Conversely, they’ve kept interest rates too low a number of times, causing inflationary bubbles, ie. the housing bubble.
It’s a tricky tightrope they have to balance.
To me, neither political party has as much pull as the federal reserve.
d’graz, Good debut, mon. I know it was coincidental but it seemed that every time a negotiation for a new Union contract would come up, the would raise the interest rates causing unemployment to go up
That’s an interesting observation, but remember the federal reserve is supposed to be apolitical.
Apolitical, perhaps. Corporate bias, obvious. IMHO
You are absolutely right.
They are always on the side of business.
Very informative article… Thanks for taking the time to put all this together… It is going to be an interesting election year to say the least…
Dgraz, I just made the connection, I think.
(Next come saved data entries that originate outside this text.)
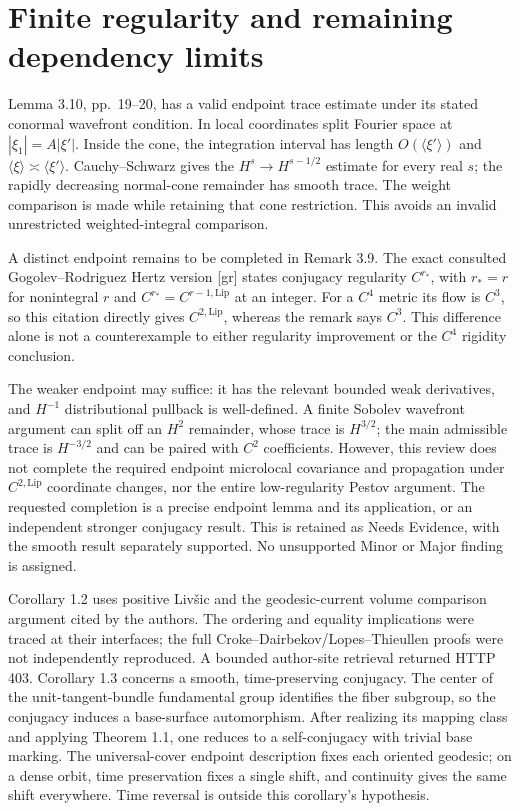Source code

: \documentclass[10pt]{article}
\begin{document}
\section*{Finite regularity and remaining dependency limits}
Lemma 3.10, pp. 19–20, has a valid endpoint trace estimate under its stated conormal wavefront condition. In local coordinates split Fourier space at \(|\xi_1|=A|\xi'|\). Inside the cone, the integration interval has length \(O(\langle\xi'\rangle)\) and \(\langle\xi\rangle\asymp\langle\xi'\rangle\). Cauchy–Schwarz gives the \(H^s\to H^{s-1/2}\) estimate for every real \(s\); the rapidly decreasing normal-cone remainder has smooth trace. The weight comparison is made while retaining that cone restriction. This avoids an invalid unrestricted weighted-integral comparison.\par
A distinct endpoint remains to be completed in Remark 3.9. The exact consulted Gogolev–Rodriguez Hertz version [gr] states conjugacy regularity \(C^{r_*}\), with \(r_*=r\) for nonintegral \(r\) and \(C^{r_*}=C^{r-1,\mathrm{Lip}}\) at an integer. For a \(C^4\) metric its flow is \(C^3\), so this citation directly gives \(C^{2,\mathrm{Lip}}\), whereas the remark says \(C^3\). This difference alone is not a counterexample to either regularity improvement or the \(C^4\) rigidity conclusion.\par
The weaker endpoint may suffice: it has the relevant bounded weak derivatives, and \(H^{-1}\) distributional pullback is well-defined. A finite Sobolev wavefront argument can split off an \(H^2\) remainder, whose trace is \(H^{3/2}\); the main admissible trace is \(H^{-3/2}\) and can be paired with \(C^2\) coefficients. However, this review does not complete the required endpoint microlocal covariance and propagation under \(C^{2,\mathrm{Lip}}\) coordinate changes, nor the entire low-regularity Pestov argument. The requested completion is a precise endpoint lemma and its application, or an independent stronger conjugacy result. This is retained as Needs Evidence, with the smooth result separately supported. No unsupported Minor or Major finding is assigned.\par
Corollary 1.2 uses positive Livšic and the geodesic-current volume comparison argument cited by the authors. The ordering and equality implications were traced at their interfaces; the full Croke–Dairbekov/Lopes–Thieullen proofs were not independently reproduced. A bounded author-site retrieval returned HTTP 403. Corollary 1.3 concerns a smooth, time-preserving conjugacy. The center of the unit-tangent-bundle fundamental group identifies the fiber subgroup, so the conjugacy induces a base-surface automorphism. After realizing its mapping class and applying Theorem 1.1, one reduces to a self-conjugacy with trivial base marking. The universal-cover endpoint description fixes each oriented geodesic; on a dense orbit, time preservation fixes a single shift, and continuity gives the same shift everywhere. Time reversal is outside this corollary’s hypothesis.\par
\end{document}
You’re j’avaz’s husband, right? What a GREAT debut on the Planet! This is such a fine piece of research.
It demonstrates something that I think could not have been proven in any other way but the scientific way in which you did it: namely, that unemployment is apparently not the critical deciding factor in determining whether political power shifts hands from one party to the other.
Who would have thought that? You would expect there would be a direct correlation. I have to wonder what other factors play in…people’s feelings about national security? cultural influences? the basic human craving for change-for-the-sake-of-change?
This topic opens up a lot of areas for further questioning and examination.
Thanks so much for posting!
Thanks for the compliment. I think a great deal of reporters just speculate on things instead of doing the work to check their facts. Yes javaz is my lovely wife!
We get the faint impression around here that she kind of likes you.
😉
🙂
Your comment and other peoples got me thinking how a political strategist might use this as a tool. If you overlay other events in history over the time line, it would give you clues as to what might have drove people to vote one way or the other.
An example would be during President Carter’s term, overlay the oil embargo. It really is what caused the economy to tank. As a person who had to sit in long gas lines you might think it was time for a change and vote for someone else.
I would be curious to what were the events leading up to the Republican revolution where they took both house of congress and held the Presidency for 2 terms. My wife said that one of the events was the savings and loan failures. This was banking crisis we did not learn from. Guess I will have to research that.
dgraz, I agree, those long lines of folks waiting to buy gas certainly hurt Carter. (A president who, I think, has been very much under-appreciated. A realist, who had the courage to tell people things they didn’t necessarily want to hear.)
And I think j’avaz has a point about the S & L failures and their effect on pushing people (oddly) to the Repubs. I would also be inclined to take a look at the rise of the religious right and other cultural factors. There seemed to be an almost generational backlash against liberal values, starting around 1980. (“Okay, Dad, you were a hippy? Well, guess what? I’M voting for Reagan! Take that.) Liberal values started to be viewed as passe and even naive. (Sigh…it’s not as though they were invented in 1967. They’re kind of timeless…?) It was downhill after that, until Obama’s election, IMHO.